Bem, temos algumas organizações e artistas que estão falando sobre isso, fazendo prevenções e educando as pessoas. Temos a Deutsche Aids Hilfe (Ajuda Alemã à AIDS), também shows e galas (antes do Corona), onde eles coletam dinheiro para essas sociedades.
É notável a sua relação com a banda Queen. Quando você pensa no repertório deste grupo, é possível, entre tantas canções, escolher uma preferida para tocar como DJ?
Bem, normalmente eu toco pop, retrô (anos 80, 90). A única canção do Queen que eu toco às vezes é Bohemian Rhapsody. Não há muitas canções dançantes do Queen. Então, acho que só essa.

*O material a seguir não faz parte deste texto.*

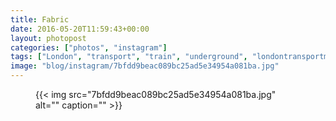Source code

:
 ```yaml
---
title: Fabric
date: 2016-05-20T11:59:43+00:00
layout: photopost
categories: ["photos", "instagram"]
tags: ["London", "transport", "train", "underground", "londontransportmuseum", "textiles", "pattern"]
image: "blog/instagram/7bfdd9beac089bc25ad5e34954a081ba.jpg"
---
```


<figure class="photo photo--square">
  {{< img src="7bfdd9beac089bc25ad5e34954a081ba.jpg" alt="" caption="" >}}

</figure>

Se você tivesse que “vender” a cena drag alemã para um brasileiro que ainda não a conhece, o que você diria?
Eu moro aqui há 8 anos [Berlin]. Eu nasci no leste da Alemanha. É muito diferente, temos muitos artistas de qualquer forma. Às vezes, se você vai a um show de drag, você não sabe exatamente o que você vai ganhar, mas você nunca vai se decepcionar. Aproveite se você vier a Berlim.
Para finalizarmos: em alguns lugares da Europa, como a Polônia, há um orgulho terrível em ser anti-LGBTQIA+. Aqui no Brasil somos governados por um troglodita que odeia a diversidade chamado Jair Bolsonaro. Para aqueles que desconhecem o perigo do fascismo e o que ele pode causar, qual é a sua mensagem?
Estou tão triste que estamos vivendo em 2020. Temos esses problemas no Irã, Polônia, Rússia, tantos outros países e também muitas mulheres trans foram assassinadas, a lista continua e continua. Precisamos nos manter fortes e lutar por nossos direitos. Apoiem uns aos outros. Lá fora estão nossos irmãos e irmãs, família, amigos. Seja espalhafatoso e orgulhoso.